Study Confirms Ambulance Dangers

Author: By Lisa Zagaroli / Detroit News Washington Bureau (Reprinted With Permission)

Reprinted With Permission
Special Thanks To The Detroit News

Ambulance safety

Crashes involving ambulances are the most harmful for people in the patient compartment, according to a study in the Journal of the Emergency Medical Services. The review of 305 fatal crashes from 1988-97 also found that seat belts played a large role in ambulance safety.

  • Unrestrained occupants riding in the back of ambulances accounted for 52 percent of deaths
  • Restrained occupants riding in the back accounted for 20 percent of deaths
  • Unrestrained occupants anywhere in the vehicle were four times as likely to die as those wearing seat belts or other restraints

Source: Journal of the Emergency Medical Services

Related report

"Unsafe Saviors:" This special Detroit News report found that a lack of vehicle performance standards, maintenance and proper safety restraint contributes to the human toll caused by at least 6,500 ambulance crashes a year. Speeding, fatigue, driver error and dispatch blunders often lead to ambulance crashes.

WASHINGTON -- The patient compartments of ambulances are the most dangerous place to be when the emergency vehicles are involved in a crash, a new study shows.

Courtesy of The Washington Post

At least two people died in this Ballston, Va., accident. Victims in the patient compartment accounted for 72 percent of deaths in ambulances.

People riding in the back compartment accounted for 72 percent of deaths in ambulances even though they represented only 40 percent of passengers inside the vehicles when they crashed, according to a report in the current issue of the Journal of the Emergency Medical Services.

The new analysis confirms the findings of a special report earlier this year by The Detroit News. The News found that the patient compartment can be deadly for both patients and medics and that many deaths and injuries that result from the 6,500 ambulance crashes each year are preventable, particularly if people are properly restrained.

"Occupants riding in the back were more than five times more likely to die as compared to escaping unscathed than those riding in the front," said author Les R. Becker, a paramedic.

Becker led a research team at the Pacific Institute for Research and Evaluation in Maryland. The study compared risks of death and injury levels in crashed ambulances.

The News' examination revealed that the rear patient compartments of ambulances aren't subject to crash tests or federal occupant safety standards. The stories also found that while medics cite a lack of mobility to treat patients for failing to secure themselves with seat belts, they often don't wear restraints even when they're not responding to a life-threatening situation.

The JEMS report found that passengers in an ambulance that was on a routine transport were 2.7 times as likely to be killed than one on an emergency run, and nearly 1.7 times more likely to suffer an incapacitating injury in a crash.

The new study, which examined 305 fatal ambulance crashes from 1988-1997, found that people wearing their seat belts had nearly four times less risk of dying than unrestrained occupants, and their risk of suffering an incapacitating injury was nearly 6.5 times lower.

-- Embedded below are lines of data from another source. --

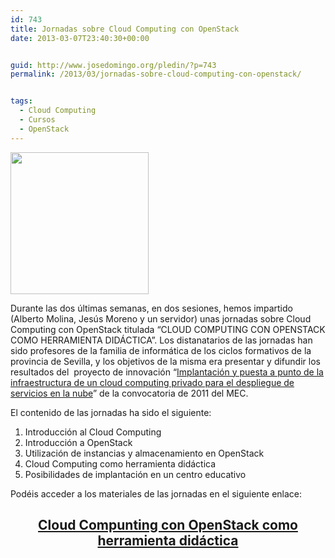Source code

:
 ```yaml
---
id: 743
title: Jornadas sobre Cloud Computing con OpenStack
date: 2013-03-07T23:40:30+00:00


guid: http://www.josedomingo.org/pledin/?p=743
permalink: /2013/03/jornadas-sobre-cloud-computing-con-openstack/


tags:
  - Cloud Computing
  - Cursos
  - OpenStack
---
```

<p style="text-align: center;">
  <p style="text-align: justify;">
    <img class="aligncenter" title="os" src="http://3.bp.blogspot.com/-2g3t_foPhpo/T_SvwDsnxuI/AAAAAAAAAOM/Yu_cGAloFts/s1600/OpenStackLogo.jpg" alt="" width="221" height="227" />
  </p>

  Durante las dos últimas semanas, en dos sesiones, hemos impartido (Alberto Molina, Jesús Moreno y un servidor) unas jornadas sobre Cloud Computing con OpenStack titulada &#8220;CLOUD COMPUTING CON OPENSTACK COMO HERRAMIENTA DIDÁCTICA&#8221;. Los distanatarios de las jornadas han sido profesores de la familia de informática de los ciclos formativos de la provincia de Sevilla, y los objetivos de la misma era presentar y difundir los resultados del  proyecto de innovación &#8220;<a href="http://www.josedomingo.org/cloud">Implantación y puesta a punto de la infraestructura de un cloud computing privado para el despliegue de servicios en la nube</a>&#8221; de la convocatoria de 2011 del MEC.
  
  
  <p>
    El contenido de las jornadas ha sido el siguiente:
  </p>
  
  <ol>
    <li>
      Introducción al Cloud Computing
    </li>
    <li>
      Introducción a OpenStack
    </li>
    <li>
      Utilización de instancias y almacenamiento en OpenStack
    </li>
    <li>
      Cloud Computing como herramienta didáctica
    </li>
    <li>
      Posibilidades de implantación en un centro educativo
    </li>
  </ol>
  
  <p>
    Podéis acceder a los materiales de las jornadas en el siguiente enlace:
  </p>
  
  <h2 style="text-align: center;">
    <a href="http://www.josedomingo.org/web/course/view.php?id=70">Cloud Compunting con OpenStack como herramienta didáctica</a>
  </h2>
  
  <!-- AddThis Advanced Settings generic via filter on the_content -->
  
  <!-- AddThis Share Buttons generic via filter on the_content -->
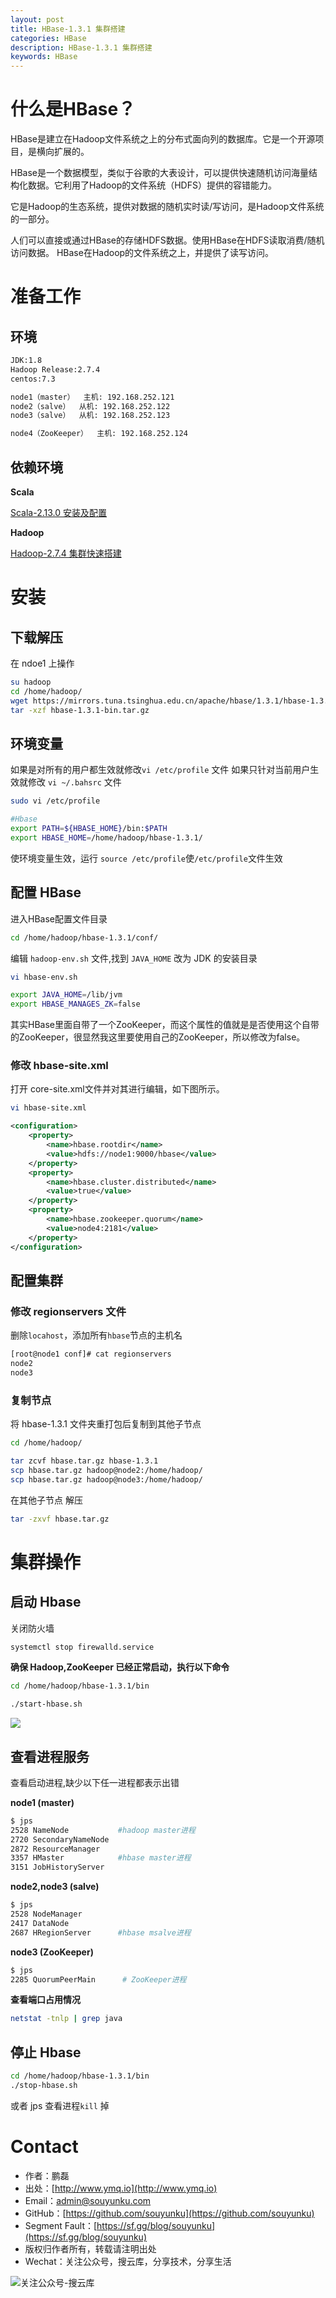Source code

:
 ```yaml
---
layout: post
title: HBase-1.3.1 集群搭建
categories: HBase
description: HBase-1.3.1 集群搭建
keywords: HBase
---
```


# 什么是HBase？

HBase是建立在Hadoop文件系统之上的分布式面向列的数据库。它是一个开源项目，是横向扩展的。

HBase是一个数据模型，类似于谷歌的大表设计，可以提供快速随机访问海量结构化数据。它利用了Hadoop的文件系统（HDFS）提供的容错能力。

它是Hadoop的生态系统，提供对数据的随机实时读/写访问，是Hadoop文件系统的一部分。

人们可以直接或通过HBase的存储HDFS数据。使用HBase在HDFS读取消费/随机访问数据。 HBase在Hadoop的文件系统之上，并提供了读写访问。

# 准备工作

## 环境

```sh
JDK:1.8  
Hadoop Release:2.7.4  
centos:7.3  

node1（master）  主机: 192.168.252.121  
node2（salve）  从机: 192.168.252.122  
node3（salve）  从机: 192.168.252.123  

node4（ZooKeeper）  主机: 192.168.252.124
```

## 依赖环境

**Scala**

[Scala-2.13.0 安装及配置](https://segmentfault.com/a/1190000011314775)  

**Hadoop**

[Hadoop-2.7.4 集群快速搭建](https://segmentfault.com/a/1190000011266759)

# 安装

## 下载解压

在 ndoe1 上操作
```sh
su hadoop
cd /home/hadoop/
wget https://mirrors.tuna.tsinghua.edu.cn/apache/hbase/1.3.1/hbase-1.3.1-bin.tar.gz
tar -xzf hbase-1.3.1-bin.tar.gz
```
## 环境变量

如果是对所有的用户都生效就修改`vi /etc/profile` 文件
如果只针对当前用户生效就修改 `vi ~/.bahsrc` 文件

```sh
sudo vi /etc/profile
```

```sh
#Hbase
export PATH=${HBASE_HOME}/bin:$PATH
export HBASE_HOME=/home/hadoop/hbase-1.3.1/
```
使环境变量生效，运行 `source /etc/profile`使`/etc/profile`文件生效

## 配置 HBase

进入HBase配置文件目录

```sh
cd /home/hadoop/hbase-1.3.1/conf/
```

编辑 `hadoop-env.sh` 文件,找到 `JAVA_HOME` 改为 JDK 的安装目录

```sh
vi hbase-env.sh
```

```sh
export JAVA_HOME=/lib/jvm
export HBASE_MANAGES_ZK=false
```

其实HBase里面自带了一个ZooKeeper，而这个属性的值就是是否使用这个自带的ZooKeeper，很显然我这里要使用自己的ZooKeeper，所以修改为false。

### 修改 hbase-site.xml

打开 core-site.xml文件并对其进行编辑，如下图所示。

```sh
vi hbase-site.xml
```

```xml
<configuration>
    <property>
        <name>hbase.rootdir</name>
        <value>hdfs://node1:9000/hbase</value>
    </property>
    <property>
        <name>hbase.cluster.distributed</name>
        <value>true</value>
    </property>
    <property>
        <name>hbase.zookeeper.quorum</name>
        <value>node4:2181</value>
    </property>
</configuration>
```

## 配置集群

### 修改 regionservers 文件

删除`locahost`，添加所有`hbase`节点的主机名

```sh
[root@node1 conf]# cat regionservers 
node2
node3
```

### 复制节点

将 hbase-1.3.1 文件夹重打包后复制到其他子节点

```sh
cd /home/hadoop/

tar zcvf hbase.tar.gz hbase-1.3.1
scp hbase.tar.gz hadoop@node2:/home/hadoop/
scp hbase.tar.gz hadoop@node3:/home/hadoop/
```

在其他子节点 解压
```sh
tar -zxvf hbase.tar.gz
```

# 集群操作

## 启动 Hbase


关闭防火墙
```sh
systemctl stop firewalld.service
```


**确保 Hadoop,ZooKeeper 已经正常启动，执行以下命令**

```sh
cd /home/hadoop/hbase-1.3.1/bin
```

```sh
./start-hbase.sh
```

![][1]
 

## 查看进程服务

查看启动进程,缺少以下任一进程都表示出错

**node1 (master)**

```sh
$ jps
2528 NameNode			#hadoop master进程
2720 SecondaryNameNode
2872 ResourceManager
3357 HMaster			#hbase master进程
3151 JobHistoryServer
```

**node2,node3 (salve)**

```sh
$ jps
2528 NodeManager
2417 DataNode
2687 HRegionServer		#hbase msalve进程
```

**node3 (ZooKeeper)**

```sh
$ jps
2285 QuorumPeerMain		 # ZooKeeper进程 
```

**查看端口占用情况**

```sh
netstat -tnlp | grep java
```

## 停止 Hbase

```sh
cd /home/hadoop/hbase-1.3.1/bin
./stop-hbase.sh
```

或者 jps 查看进程`kill` 掉

[1]: /images/2017/hbase/hbase-maste.png

# Contact

 - 作者：鹏磊  
 - 出处：[http://www.ymq.io](http://www.ymq.io)  
 - Email：[admin@souyunku.com](admin@souyunku.com)  
 - GitHub：[https://github.com/souyunku](https://github.com/souyunku)  
 - Segment Fault：[https://sf.gg/blog/souyunku](https://sf.gg/blog/souyunku)  
 - 版权归作者所有，转载请注明出处
 - Wechat：关注公众号，搜云库，分享技术，分享生活
 
![关注公众号-搜云库](http://www.ymq.io/images/souyunku.png "搜云库")
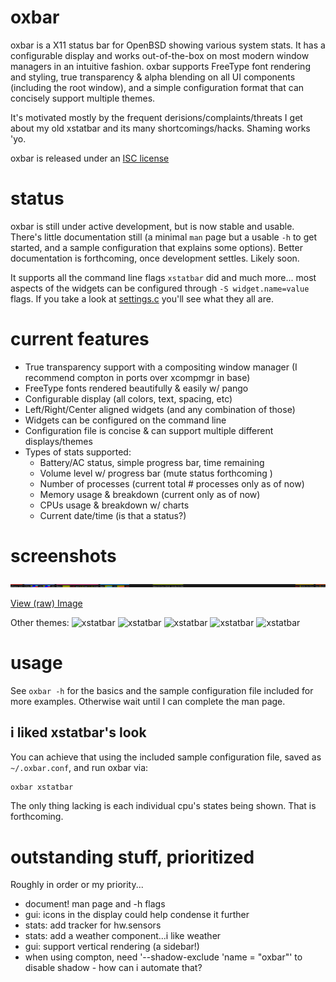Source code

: # oxbar

oxbar is a X11 status bar for OpenBSD showing various system stats.
It has a configurable display and works out-of-the-box on most modern window
managers in an intuitive fashion.
oxbar supports FreeType font rendering and styling, true transparency & alpha
blending on all UI components (including the root window), and a simple
configuration format that can concisely support multiple themes.

It's motivated mostly by the frequent derisions/complaints/threats I get about
my old xstatbar and its many shortcomings/hacks. Shaming works 'yo.

oxbar is released under an
[ISC license](https://github.com/ryanflannery/oxbar/blob/master/LICENSE)

# status

oxbar is still under active development, but is now stable and usable. There's
little documentation still (a minimal `man` page but a usable `-h` to get
started, and a sample configuration that explains some options).
Better documentation is forthcoming, once development settles. Likely soon.

It supports all the command line flags `xstatbar` did and much more... most
aspects of the widgets can be configured through `-S widget.name=value` flags.
If you take a look at
[settings.c](https://github.com/ryanflannery/oxbar/blob/master/settings.c)
you'll see what they all are.

# current features

   * True transparency support with a compositing window manager
     (I recommend compton in ports over xcompmgr in base)
   * FreeType fonts rendered beautifully & easily w/ pango
   * Configurable display (all colors, text, spacing, etc)
   * Left/Right/Center aligned widgets (and any combination of those)
   * Widgets can be configured on the command line
   * Configuration file is concise & can support multiple different displays/themes
   * Types of stats supported:
      * Battery/AC status, simple progress bar, time remaining
      * Volume level w/ progress bar (mute status forthcoming )
      * Number of processes (current total # processes only as of now)
      * Memory usage & breakdown (current only as of now)
      * CPUs usage & breakdown w/ charts
      * Current date/time (is that a status?)

# screenshots

![](images/default.png)

[View (raw) Image](images/default.png?raw=true)

Other themes:
![xstatbar](https://raw.githubusercontent.com/ryanflannery/oxbar/master/images/theme-islands.png)
![xstatbar](https://raw.githubusercontent.com/ryanflannery/oxbar/master/images/theme-islands-colorful.png)
![xstatbar](https://raw.githubusercontent.com/ryanflannery/oxbar/master/images/theme-minimal.png)
![xstatbar](https://raw.githubusercontent.com/ryanflannery/oxbar/master/images/theme-ryan.png)
![xstatbar](https://raw.githubusercontent.com/ryanflannery/oxbar/master/images/theme-xstatbar.png)

# usage

See `oxbar -h` for the basics and the sample configuration file included for
more examples. Otherwise wait until I can complete the man page.

## i liked xstatbar's look

You can achieve that using the included sample configuration file, saved as
`~/.oxbar.conf`, and run oxbar via:
```bash
oxbar xstatbar
```

The only thing lacking is each individual cpu's states being shown. That is
forthcoming.

# outstanding stuff, prioritized

Roughly in order or my priority...

   * document! man page and -h flags
   * gui: icons in the display could help condense it further
   * stats: add tracker for hw.sensors
   * stats: add a weather component...i like weather
   * gui: support vertical rendering (a sidebar!)
   * when using compton, need '--shadow-exclude 'name = "oxbar"' to disable
     shadow - how can i automate that?
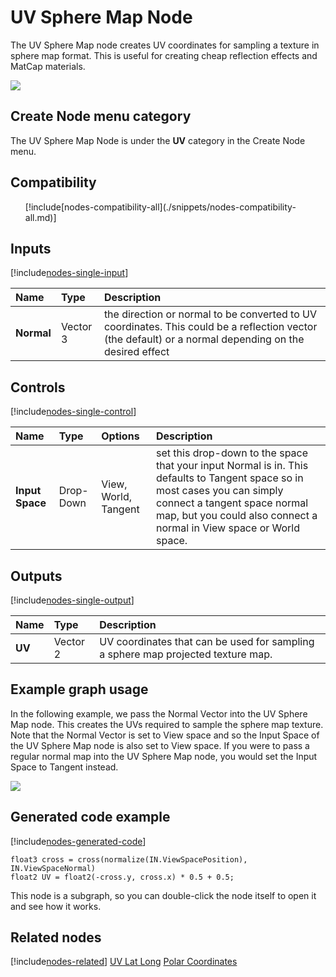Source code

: # UV Sphere Map Node

The UV Sphere Map node creates UV coordinates for sampling a texture in sphere map format.  This is useful for creating cheap reflection effects and MatCap materials.

![](images/)

## Create Node menu category

The UV Sphere Map Node is under the **UV** category in the Create Node menu.

## Compatibility 

<ul>
    [!include[nodes-compatibility-all](./snippets/nodes-compatibility-all.md)]    <!-- ALL PIPELINES INCLUDE  -->
</ul> 


## Inputs 

[!include[nodes-single-input](./snippets/nodes-single-input.md)] <!-- SINGLE INPUT PORT INCLUDE -->

| **Name** | **Type** | **Description** |
| :------  | :------- | :-------------  |
|  **Normal**  | Vector 3 | the direction or normal to be converted to UV coordinates.  This could be a reflection vector (the default) or a normal depending on the desired effect |

## Controls 

[!include[nodes-single-control](./snippets/nodes-single-control.md)]

| **Name** | **Type** | **Options**  | **Description** |
| :------  | :------- | :----------- | :-------------  |
|  **Input Space**  | Drop-Down | View, World, Tangent | set this drop-down to the space that your input Normal is in.  This defaults to Tangent space so in most cases you can simply connect a tangent space normal map, but you could also connect a normal in View space or World space. |


## Outputs

[!include[nodes-single-output](./snippets/nodes-single-output.md)] <!-- SINGLE OUTPUT PORT INCLUDE -->

| **Name** | **Type** | **Description** |
| :------  | :------- | :-------------  |
|  **UV**   | Vector 2 | UV coordinates that can be used for sampling a sphere map projected texture map. |

## Example graph usage 

In the following example, we pass the Normal Vector into the UV Sphere Map node.  This creates the UVs required to sample the sphere map texture.  Note that the Normal Vector is set to View space and so the Input Space of the UV Sphere Map node is also set to View space. If you were to pass a regular normal map into the UV Sphere Map node, you would set the Input Space to Tangent instead.

![](images/)

## Generated code example

[!include[nodes-generated-code](./snippets/nodes-generated-code.md)]

```
float3 cross = cross(normalize(IN.ViewSpacePosition), IN.ViewSpaceNormal)
float2 UV = float2(-cross.y, cross.x) * 0.5 + 0.5;
```
This node is a subgraph, so you can double-click the node itself to open it and see how it works.

## Related nodes 
[!include[nodes-related](./snippets/nodes-related.md)]
[UV Lat Long](UV-Lat-Long-Node.md)
[Polar Coordinates](Polar-Coordinates-Node.md)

"EMS providers should consider rethinking their individual approaches to prehospital care," wrote Becker, whose study also will be published in an upcoming issue of Accident Analysis and Prevention. "Care that can be initiated on scene without compromising overall patient care is care that might not have to be initiated while unrestrained in the back of a moving ambulance.

"Changes in provider practice that increase the amount of time providers spend wearing a seat belt without compromising patient care will improve provider safety and reduce the toll of death and injury from ambulance crashes," he added.

Courtesy Of The Washington Post

Patient Neil Catherine Crigger, 83, died in this ambulance accident in Morgan County, Ky. Many deaths that result from the 6,500 ambulance crashes each year are preventable.

A Michigan-based manufacturer of ambulances hopes to reconfigure vehicle designs to make it easier for medics to work on patients while keeping themselves safe. "A great way to improve safety is to eliminate people from having to stand up and move around," said John E. Sztykiel, CEO of Spartan Motors Inc. of Charlotte. "If you can stay seated, have your seat belt on, make sure the passenger and the cot is secured, and they're secured, you've gone a long way toward improving safety."

The company builds 200 to 225 ambulance compartments -- or "boxes" -- a year.

The National Highway Traffic Safety Administration is relying on the private sector to take voluntary steps to make ambulances safer. Critics charge ambulances should be subject to crash tests because they have sharp corners and other unforgiving features, and they sometimes completely collapse on impact.

Spartan Motors' Road Rescue subsidiary is exploring ways to better distribute and absorb energy from impact.

"Not only do you want to think about protecting the occupants inside the vehicle, but if we can take that energy when it comes in from the side, instead of it all of a sudden just causing the vehicle to swerve, ... then obviously we are going to have better control in a catastrophic situation," Sztykiel said.